What struck me, most recently, is this thread on the GNOME
foundation-list mailing list. To most of you, it’ll be nothing new. In
short; members of GNOME community complain about irrelevant and
“offensive” content on Planet GNOME, Stallman responds by saying that
if it’s not free, it shouldn’t be on the Planet at all. He goes on to
support this by suggesting that because of GNOME’s ties to the GNU
Project and, thus, to the FSF, it should not attempt to circumvent the
FSF’s goal and aim in any way—“that is, to avoid presenting
proprietary software as legitimate.”. Right, the RMS-crazies, we’ve
heard of those before.

This prompted the important question: is it time for the GNU and GNOME
projects to part ways?

Personally, I would welcome such a split.

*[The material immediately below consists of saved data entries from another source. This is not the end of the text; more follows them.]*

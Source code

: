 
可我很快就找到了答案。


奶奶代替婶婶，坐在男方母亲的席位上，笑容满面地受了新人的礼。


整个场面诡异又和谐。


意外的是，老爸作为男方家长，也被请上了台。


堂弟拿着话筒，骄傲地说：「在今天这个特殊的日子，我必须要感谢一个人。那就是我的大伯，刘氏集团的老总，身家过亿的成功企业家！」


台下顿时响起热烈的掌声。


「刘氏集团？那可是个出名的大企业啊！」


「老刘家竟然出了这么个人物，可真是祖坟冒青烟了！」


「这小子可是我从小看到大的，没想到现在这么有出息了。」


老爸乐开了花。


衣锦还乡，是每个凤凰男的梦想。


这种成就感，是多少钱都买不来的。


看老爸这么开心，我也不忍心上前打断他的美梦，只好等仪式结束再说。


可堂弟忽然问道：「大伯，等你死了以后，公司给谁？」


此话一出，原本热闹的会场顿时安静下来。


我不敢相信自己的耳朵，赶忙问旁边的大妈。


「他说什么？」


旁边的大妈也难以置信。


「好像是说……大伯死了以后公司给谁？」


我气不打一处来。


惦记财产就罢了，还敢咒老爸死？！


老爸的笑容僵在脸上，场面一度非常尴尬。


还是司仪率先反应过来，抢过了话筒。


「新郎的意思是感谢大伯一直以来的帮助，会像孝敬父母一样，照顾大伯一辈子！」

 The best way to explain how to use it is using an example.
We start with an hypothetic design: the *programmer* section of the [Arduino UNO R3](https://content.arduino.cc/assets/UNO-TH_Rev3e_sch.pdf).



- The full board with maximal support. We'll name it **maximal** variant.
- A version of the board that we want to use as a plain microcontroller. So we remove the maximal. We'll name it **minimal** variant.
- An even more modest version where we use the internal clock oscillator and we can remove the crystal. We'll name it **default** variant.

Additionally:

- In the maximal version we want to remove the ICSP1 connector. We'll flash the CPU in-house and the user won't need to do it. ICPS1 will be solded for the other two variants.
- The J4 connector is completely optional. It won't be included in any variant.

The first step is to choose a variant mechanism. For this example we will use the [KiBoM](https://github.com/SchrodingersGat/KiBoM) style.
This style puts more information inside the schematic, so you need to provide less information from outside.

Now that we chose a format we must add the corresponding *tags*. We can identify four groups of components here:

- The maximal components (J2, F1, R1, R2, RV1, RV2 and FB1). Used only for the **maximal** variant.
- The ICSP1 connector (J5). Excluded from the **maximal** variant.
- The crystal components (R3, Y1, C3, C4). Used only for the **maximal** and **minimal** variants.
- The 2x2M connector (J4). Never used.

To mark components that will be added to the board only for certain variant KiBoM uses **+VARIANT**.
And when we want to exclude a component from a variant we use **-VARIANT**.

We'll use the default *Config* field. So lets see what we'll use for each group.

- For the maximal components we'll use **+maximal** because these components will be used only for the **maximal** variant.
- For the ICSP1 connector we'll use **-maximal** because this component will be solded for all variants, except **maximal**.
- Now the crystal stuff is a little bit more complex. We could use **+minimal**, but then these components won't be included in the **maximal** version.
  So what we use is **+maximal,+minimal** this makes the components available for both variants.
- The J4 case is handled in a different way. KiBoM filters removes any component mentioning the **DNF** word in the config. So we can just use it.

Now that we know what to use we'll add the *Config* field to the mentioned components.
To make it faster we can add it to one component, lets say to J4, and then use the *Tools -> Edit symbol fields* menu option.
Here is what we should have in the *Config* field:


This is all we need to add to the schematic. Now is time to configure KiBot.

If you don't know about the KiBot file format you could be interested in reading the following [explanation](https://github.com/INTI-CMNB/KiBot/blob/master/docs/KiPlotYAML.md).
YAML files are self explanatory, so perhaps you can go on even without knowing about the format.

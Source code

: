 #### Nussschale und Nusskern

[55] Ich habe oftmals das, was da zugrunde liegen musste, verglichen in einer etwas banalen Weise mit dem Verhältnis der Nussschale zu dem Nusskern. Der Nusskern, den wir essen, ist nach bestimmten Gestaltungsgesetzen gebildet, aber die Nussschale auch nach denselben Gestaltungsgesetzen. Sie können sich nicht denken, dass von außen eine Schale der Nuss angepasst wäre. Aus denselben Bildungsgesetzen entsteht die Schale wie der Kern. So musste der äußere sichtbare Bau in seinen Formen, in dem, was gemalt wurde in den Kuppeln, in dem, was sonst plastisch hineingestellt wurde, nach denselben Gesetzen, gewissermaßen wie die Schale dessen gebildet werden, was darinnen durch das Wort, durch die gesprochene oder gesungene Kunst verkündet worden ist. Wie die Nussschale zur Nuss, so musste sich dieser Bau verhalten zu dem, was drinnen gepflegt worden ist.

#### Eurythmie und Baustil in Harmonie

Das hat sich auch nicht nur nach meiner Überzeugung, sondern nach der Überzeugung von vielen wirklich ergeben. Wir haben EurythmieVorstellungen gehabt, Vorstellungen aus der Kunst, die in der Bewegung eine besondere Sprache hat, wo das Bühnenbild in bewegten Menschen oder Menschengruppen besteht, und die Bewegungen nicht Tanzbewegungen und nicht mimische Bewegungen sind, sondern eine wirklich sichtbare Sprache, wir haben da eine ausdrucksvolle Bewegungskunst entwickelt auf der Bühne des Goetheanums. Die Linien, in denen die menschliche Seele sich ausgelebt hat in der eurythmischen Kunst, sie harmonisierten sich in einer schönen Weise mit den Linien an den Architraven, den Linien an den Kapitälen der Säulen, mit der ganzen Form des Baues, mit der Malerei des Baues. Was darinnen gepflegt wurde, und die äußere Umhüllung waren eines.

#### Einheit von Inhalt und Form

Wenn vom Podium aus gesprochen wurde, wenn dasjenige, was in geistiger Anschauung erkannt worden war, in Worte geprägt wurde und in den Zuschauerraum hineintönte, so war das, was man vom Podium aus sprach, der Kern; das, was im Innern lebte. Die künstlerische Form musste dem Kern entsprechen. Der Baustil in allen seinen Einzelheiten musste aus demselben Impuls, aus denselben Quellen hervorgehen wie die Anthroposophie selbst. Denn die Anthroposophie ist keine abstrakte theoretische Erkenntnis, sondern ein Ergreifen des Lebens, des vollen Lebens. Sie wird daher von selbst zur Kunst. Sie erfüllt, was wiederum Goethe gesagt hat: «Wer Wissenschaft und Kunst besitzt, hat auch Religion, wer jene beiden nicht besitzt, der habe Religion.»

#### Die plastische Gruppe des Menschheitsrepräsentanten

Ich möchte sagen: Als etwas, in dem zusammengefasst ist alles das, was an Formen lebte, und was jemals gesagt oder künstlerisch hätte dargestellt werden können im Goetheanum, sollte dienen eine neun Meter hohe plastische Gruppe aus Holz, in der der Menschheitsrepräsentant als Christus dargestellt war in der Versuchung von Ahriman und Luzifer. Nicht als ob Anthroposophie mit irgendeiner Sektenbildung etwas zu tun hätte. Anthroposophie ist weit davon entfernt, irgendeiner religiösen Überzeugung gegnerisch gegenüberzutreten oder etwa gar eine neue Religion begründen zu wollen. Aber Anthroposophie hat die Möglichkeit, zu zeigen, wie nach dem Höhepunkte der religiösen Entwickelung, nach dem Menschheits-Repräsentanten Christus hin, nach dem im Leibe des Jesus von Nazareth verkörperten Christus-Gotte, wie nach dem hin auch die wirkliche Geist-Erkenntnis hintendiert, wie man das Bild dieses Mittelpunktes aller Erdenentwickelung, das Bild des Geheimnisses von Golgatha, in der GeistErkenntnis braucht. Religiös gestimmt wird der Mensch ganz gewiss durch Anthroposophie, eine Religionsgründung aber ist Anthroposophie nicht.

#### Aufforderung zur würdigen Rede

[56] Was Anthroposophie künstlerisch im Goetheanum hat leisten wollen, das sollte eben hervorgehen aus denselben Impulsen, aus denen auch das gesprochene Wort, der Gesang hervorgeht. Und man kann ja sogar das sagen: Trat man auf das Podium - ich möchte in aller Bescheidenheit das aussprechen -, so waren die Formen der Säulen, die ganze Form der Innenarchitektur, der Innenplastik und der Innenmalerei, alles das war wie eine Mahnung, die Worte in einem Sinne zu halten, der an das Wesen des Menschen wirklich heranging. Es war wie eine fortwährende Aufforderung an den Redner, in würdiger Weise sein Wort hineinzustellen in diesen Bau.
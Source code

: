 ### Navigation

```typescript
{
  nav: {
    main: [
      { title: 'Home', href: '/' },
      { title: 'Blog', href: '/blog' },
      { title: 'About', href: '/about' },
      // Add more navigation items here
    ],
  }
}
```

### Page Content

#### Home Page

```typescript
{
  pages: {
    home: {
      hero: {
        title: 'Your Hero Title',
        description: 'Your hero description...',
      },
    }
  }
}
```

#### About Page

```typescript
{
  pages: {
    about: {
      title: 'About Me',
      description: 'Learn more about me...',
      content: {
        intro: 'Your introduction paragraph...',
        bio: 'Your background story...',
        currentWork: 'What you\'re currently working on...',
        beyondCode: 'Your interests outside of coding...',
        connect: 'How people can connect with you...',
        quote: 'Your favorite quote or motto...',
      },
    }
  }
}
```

The GNOME project doesn’t
need GNU; on the contrary, with this sort of aggressive policy, I
think it’s a counter-productive approach, which only forces people
away from the GNOME desktop—a desktop environment I, myself, love and
adore.


Conclusion
Stallman was a reformer back in the day. I really appreciate his work
with the GNU project. Along with the Linux kernel, it’s what keeps my
computer running, after all. I do, however, think the time for
zealotry is this kind is history. Stallman has succeeded
unprecedentedly, with Free Software being found all around us—Firefox
and OpenOffice.org are both widespread desktop applications, used by
millions around the world. Routers and other devices ship with Linux.
Or maybe the company they work for has a number of webservers in the
basement running Apache.

It’s time to realise that we, despite supporting free and open source
software, can work together with Microsoft and other corporations
developing proprietary software today. I love large-scale (and
small-scale) free software projects, and I find the way that several
thousand people can work together on the same project, because they
want to. And often, it produces amazing software; I’m on my Ubuntu
desktop, writing a post on my WordPress blog with Chromium. All three
of which are open source projects! Wow! Just wow!